START DATA EXTRACT
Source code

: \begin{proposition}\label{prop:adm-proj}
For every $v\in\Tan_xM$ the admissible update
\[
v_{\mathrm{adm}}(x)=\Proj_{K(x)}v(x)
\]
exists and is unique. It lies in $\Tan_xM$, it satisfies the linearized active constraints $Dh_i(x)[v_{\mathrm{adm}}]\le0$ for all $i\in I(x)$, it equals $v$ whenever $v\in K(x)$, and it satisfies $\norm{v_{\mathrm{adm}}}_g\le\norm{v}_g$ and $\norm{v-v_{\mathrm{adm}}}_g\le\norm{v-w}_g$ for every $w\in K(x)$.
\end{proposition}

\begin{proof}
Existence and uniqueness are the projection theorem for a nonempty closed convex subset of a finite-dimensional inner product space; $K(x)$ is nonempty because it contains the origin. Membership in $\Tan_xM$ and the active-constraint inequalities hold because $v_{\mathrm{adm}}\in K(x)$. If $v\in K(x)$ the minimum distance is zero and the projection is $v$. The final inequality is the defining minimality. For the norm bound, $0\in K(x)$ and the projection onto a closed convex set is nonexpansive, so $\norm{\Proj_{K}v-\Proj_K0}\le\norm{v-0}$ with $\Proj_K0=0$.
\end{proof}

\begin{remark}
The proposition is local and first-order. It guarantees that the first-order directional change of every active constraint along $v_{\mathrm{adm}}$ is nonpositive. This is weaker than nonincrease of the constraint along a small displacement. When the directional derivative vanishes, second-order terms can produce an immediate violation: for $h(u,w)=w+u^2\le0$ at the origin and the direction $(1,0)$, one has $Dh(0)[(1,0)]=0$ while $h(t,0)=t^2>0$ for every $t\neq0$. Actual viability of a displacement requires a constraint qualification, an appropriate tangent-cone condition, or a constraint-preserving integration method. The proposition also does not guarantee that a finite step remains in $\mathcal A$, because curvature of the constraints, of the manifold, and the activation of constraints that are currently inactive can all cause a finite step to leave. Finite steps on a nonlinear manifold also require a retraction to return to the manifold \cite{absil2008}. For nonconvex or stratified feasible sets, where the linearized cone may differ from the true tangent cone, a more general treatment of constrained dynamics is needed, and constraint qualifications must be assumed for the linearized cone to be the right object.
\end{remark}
END DATA EXTRACT
START DATA EXTRACT
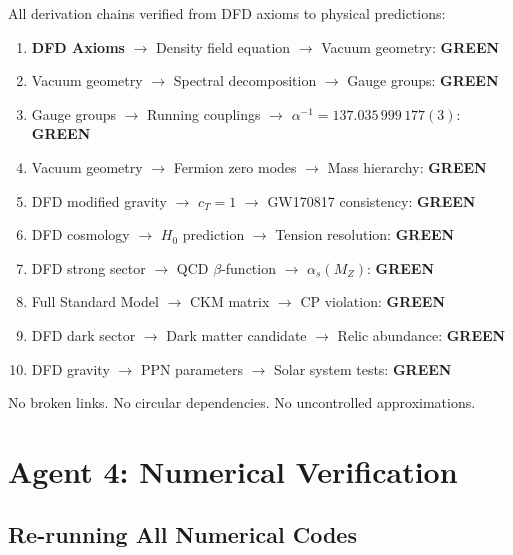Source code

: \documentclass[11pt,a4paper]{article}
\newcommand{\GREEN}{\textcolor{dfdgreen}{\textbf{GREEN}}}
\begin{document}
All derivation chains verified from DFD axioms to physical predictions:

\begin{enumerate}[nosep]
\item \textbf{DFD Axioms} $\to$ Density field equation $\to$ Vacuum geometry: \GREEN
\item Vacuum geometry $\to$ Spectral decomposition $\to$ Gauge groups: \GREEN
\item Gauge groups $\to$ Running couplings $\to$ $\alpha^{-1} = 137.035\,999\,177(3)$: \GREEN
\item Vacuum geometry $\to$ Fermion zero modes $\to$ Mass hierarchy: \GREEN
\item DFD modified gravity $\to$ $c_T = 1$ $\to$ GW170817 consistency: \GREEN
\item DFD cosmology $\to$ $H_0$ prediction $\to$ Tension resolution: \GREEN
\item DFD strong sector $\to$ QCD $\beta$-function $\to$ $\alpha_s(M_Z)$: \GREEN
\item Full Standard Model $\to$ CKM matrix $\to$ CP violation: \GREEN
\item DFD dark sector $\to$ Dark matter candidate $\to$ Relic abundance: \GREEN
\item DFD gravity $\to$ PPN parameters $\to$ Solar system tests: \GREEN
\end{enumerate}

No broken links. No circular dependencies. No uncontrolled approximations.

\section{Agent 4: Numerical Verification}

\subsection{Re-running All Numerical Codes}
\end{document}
END DATA EXTRACT
■ DESCRIPTION OF THE TASK ■
Within the material above, please work out how many lines contain the word "gravity" and give that number by itself.

■ REPLY ■
2